Postmodern problems of language and theological ways of knowledge

Peter Hardt, Cologne & Christian Bauer, Berlin

Theology and postmodernity are not compatible! To be convinced one has just to imagine a virtual dialogue between Thomas Aquinas and Jean-François Lyotard: contradictorary worlds of discourse would meet each other. To stage this ‘clash of discourses’ - or to be theologically and politically correct: this ‘coincidentia oppositorum’ - as an experiment within the secured frame of a theological laboratory, is the attempt of this theo-philosophical reconnaissance in-between postmodernity and scholastic thinking. We undertake this expedition on the borderland of both discourses as theologians with philosophical luggage - not lacking a postmodern wink, while for methodological reasons forcing back the desire to baptize.

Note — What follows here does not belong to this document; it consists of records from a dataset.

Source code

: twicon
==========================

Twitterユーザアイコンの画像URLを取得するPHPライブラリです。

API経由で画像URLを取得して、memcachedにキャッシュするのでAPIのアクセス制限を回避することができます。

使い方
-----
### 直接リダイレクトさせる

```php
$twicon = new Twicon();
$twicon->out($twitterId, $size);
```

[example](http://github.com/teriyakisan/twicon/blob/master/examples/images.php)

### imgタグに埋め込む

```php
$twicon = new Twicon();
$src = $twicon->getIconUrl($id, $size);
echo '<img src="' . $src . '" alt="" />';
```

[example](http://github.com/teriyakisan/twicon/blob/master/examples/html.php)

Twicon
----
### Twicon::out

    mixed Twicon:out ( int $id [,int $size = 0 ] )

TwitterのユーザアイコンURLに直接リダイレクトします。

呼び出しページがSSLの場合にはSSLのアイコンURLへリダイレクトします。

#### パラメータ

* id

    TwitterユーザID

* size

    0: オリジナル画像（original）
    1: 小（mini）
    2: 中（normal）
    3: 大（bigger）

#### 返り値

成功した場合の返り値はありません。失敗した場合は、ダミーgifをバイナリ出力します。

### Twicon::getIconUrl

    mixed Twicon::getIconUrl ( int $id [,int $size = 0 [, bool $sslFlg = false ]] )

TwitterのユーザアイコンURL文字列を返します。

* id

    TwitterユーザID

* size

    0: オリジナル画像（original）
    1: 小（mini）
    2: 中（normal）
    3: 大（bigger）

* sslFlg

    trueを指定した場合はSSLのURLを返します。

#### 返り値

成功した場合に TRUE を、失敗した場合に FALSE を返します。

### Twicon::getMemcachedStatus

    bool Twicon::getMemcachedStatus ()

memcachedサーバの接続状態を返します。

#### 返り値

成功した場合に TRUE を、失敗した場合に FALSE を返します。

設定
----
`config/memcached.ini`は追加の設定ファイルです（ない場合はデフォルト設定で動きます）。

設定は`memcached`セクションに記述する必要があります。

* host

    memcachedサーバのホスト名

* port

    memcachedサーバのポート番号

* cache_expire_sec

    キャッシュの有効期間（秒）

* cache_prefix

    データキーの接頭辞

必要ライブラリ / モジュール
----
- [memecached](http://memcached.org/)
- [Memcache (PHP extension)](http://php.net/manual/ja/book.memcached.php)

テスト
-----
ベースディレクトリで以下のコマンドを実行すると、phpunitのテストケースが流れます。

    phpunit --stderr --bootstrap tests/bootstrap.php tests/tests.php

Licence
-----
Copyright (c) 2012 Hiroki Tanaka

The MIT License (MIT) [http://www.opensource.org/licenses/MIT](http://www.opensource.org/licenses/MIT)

So, what happens if what is brought together simply does not seem to fit? In order to pose this question we will draw on an old form of theological discourse, which has been practiced since the Middle Ages, but which is not so common any more: the so-called quaestio. Since Aquinas’ “Quaestiones disputatae” this form of argument has served as a method of introducing theological practices into scientific discourse. On a crash-course for postmodern descendants of the medieval theologian the basic structure of this form of argument would be described like this: first the question of the quaestio is outlined, followed by, in negating speech and affirming counter-speech, the relevant thesis (Ad primum) and anti-thesis (Sed contra) coming both from Scripture and Tradition, which are brought to a final conclusion (Resondemus).

Quaestio

Is theology as the art of speaking of the UnSayable compatible with postmodern skepticism?

Ad primum

Postmodern skepticism assumes a negative answer, for its deconstructive gesture rejects a final foundation. Postmodernity is opposed to any notion, that wants to produce ontological Weltanschauung by means of foundational meta-theories. In short, it is opposed to any metaphysical discourse. Hasn’t theology for centuries been the moving force behind metaphysics? Isn’t its speaking of God a grand narration, that urges every phenomenon to take its place in a metaphysical order? That is exactly the critique of Jean-François Lyotard.

All that can no longer be valid in postmodernity: »The grand narration has lost its credibility« (Lyotard 1994: 112). The end of meta-narratives results in a plurality of axiomatic systems, whose different language games show an irreducible and incommensurable relation: mathematics, biology, education, theology or philosophy stand in fundamental relation of differend concerning an adequate interpretation of the world. The result is a fragmented world of scientific discourse, which has its counterpart in a radically plural differentiation of social systems. The differend does not allow a ‘peace-making’ meta-theory, that could transform the war of thesis and anti-thesis into an Hegelian synthesis. The practical consequence for Lyotard is an appeal for epistemological modesty: non of these struggling kinds of discourse are allowed a super-ordinate meta-position, all have to restrain from claiming an absolute perspective on the world - preventing to the last totalitarian movements.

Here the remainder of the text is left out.